Statistical Analysis of Phoneme Discrimination Data
Project description
Package ConfMatrixCalc implements probabilistic Bayesian analysis of closed-set identification / discrimination tests, in which the results may be recorded in the form of confusion matrices. The package estimates probabilities of correct response for each test item, and probabilities for all allowed incorrect response alternatives for each stimulus.
The package was developed for analyzing phoneme identification test results, but it can be used to analyze results from any type of closed-set classification, performed by either humans or machines. The analysis approach was presented and validated in (Leijon et al., 2016).
Phoneme identification tests are used, for example, to evaluate the detailed ("microscopic") speech-recognition ability of listeners using two or more different hearing aids or other sound-transmission instruments or algorithms. Phoneme identification performance can be tested with real words with minimal phonemic contrasts (e.g., Fairbanks, 1958; Witte et al., 2024), or using nonsense "words" with a fixed structure, e.g., CV (Miller & Nicely, 1955), or VCV, or CVCVC, where C is a consonant and V is a vowel.
Early speech research showed that the phoneme identification ability with nonsense syllables is correlated with general sentence understanding (Fletcher and Steinberg, 1929, Fig. 11).
Confusion Matrices
The results from a closed-set test may be recorded (e.g., Miller & Nicely, 1955) as a two-dimensional table of confusion counts. A table element with index (s, r) shows how many times the listener responded by the rth category, when the sth stimulus was presented.
If the test includes several subgroups of items with minimal contrast, and responses are allowed only among the alternatives in each such subgroup (e.g., "Rhyme Test", Fairbanks, 1958), a complete confusion matrix would be very sparse, with nonzero counts only in block matrices along the main diagonal. Then it is most convenient to record the test results in a "long-format" table, with a separate row for each stimulus-response pair.

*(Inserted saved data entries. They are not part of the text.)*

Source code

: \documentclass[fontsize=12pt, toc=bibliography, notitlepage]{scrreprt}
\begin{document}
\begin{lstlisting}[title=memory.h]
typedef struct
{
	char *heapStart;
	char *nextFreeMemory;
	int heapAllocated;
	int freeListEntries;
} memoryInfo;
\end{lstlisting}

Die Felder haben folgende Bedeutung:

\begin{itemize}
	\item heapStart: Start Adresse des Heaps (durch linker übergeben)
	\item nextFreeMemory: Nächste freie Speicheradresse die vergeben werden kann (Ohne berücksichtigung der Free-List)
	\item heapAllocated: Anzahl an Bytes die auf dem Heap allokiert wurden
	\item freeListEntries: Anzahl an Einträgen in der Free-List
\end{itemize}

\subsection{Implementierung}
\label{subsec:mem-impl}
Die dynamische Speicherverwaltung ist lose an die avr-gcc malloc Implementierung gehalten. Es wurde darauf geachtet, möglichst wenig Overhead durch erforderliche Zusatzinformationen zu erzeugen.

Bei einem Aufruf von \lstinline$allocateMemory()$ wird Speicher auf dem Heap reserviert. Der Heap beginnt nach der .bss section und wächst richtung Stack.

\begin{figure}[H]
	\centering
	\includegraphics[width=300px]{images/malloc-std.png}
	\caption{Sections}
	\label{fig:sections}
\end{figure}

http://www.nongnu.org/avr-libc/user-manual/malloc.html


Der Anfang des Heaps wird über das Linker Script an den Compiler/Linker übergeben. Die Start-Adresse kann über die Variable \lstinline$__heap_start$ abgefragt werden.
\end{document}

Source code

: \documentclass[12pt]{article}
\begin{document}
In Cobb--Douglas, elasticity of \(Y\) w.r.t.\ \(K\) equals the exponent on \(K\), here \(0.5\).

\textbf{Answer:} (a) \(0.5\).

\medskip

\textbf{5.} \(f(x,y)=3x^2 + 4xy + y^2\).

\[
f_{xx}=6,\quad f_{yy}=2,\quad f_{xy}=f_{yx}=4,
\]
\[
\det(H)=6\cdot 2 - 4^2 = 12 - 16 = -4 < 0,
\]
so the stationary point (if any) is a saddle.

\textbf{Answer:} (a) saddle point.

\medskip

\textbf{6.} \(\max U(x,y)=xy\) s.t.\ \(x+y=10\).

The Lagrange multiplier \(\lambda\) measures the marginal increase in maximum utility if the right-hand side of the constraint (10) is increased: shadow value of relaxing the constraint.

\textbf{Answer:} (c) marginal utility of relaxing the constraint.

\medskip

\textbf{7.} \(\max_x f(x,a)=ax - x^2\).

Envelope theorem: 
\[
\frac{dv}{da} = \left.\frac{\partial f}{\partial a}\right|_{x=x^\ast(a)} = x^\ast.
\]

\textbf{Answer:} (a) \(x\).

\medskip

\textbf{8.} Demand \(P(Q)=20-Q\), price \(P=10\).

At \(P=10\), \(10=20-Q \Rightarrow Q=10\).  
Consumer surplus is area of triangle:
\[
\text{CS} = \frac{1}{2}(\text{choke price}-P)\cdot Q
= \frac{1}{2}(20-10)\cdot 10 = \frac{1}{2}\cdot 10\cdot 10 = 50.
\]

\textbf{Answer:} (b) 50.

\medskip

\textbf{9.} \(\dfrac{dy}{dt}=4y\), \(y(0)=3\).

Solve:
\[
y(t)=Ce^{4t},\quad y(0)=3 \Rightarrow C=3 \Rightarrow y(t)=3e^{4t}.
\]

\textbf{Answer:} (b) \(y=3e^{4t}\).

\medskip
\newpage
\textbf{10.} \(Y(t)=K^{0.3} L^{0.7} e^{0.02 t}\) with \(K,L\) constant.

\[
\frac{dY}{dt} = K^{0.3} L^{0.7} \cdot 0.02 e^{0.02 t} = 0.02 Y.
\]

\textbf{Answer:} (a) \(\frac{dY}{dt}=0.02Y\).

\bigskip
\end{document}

The statistical analysis of closed-set identification data is non-trivial, because the matrix is usually quite sparse for each listener. For example, in a consonant-identification test with 16 consonants, each stimulus type might be presented, say, five times. Then each matrix row will have 11 - 15 elements with a zero count. Furthermore, the response counts for each stimulus category are statistically dependent.
This makes it difficult to estimate underlying response probabilities and to quantify the statistical reliability of observed test results. The Bayesian analysis method handles these problems in a coherent manner.
Analysis Results
-
Overall performance is indicated by two measures, each with a credible range to indicate the uncertainty of the estimate, and credible differences between Test Conditions:
-
Probability of Correct identification (PC), across all presented test stimuli.
-
The Mutual Information (MI) between stimulus and response (Miller and Nicely, 1955), sometimes called "transmitted information". This measure indicates the average amount of information about the stimulus category, received by the listener by hearing each presented phoneme.
-
-
Detailed performance is shown by credible confusion pattern, i.e., a set of stimulus-response pairs where listeners' response probabilities are jointly credibly different between test conditions.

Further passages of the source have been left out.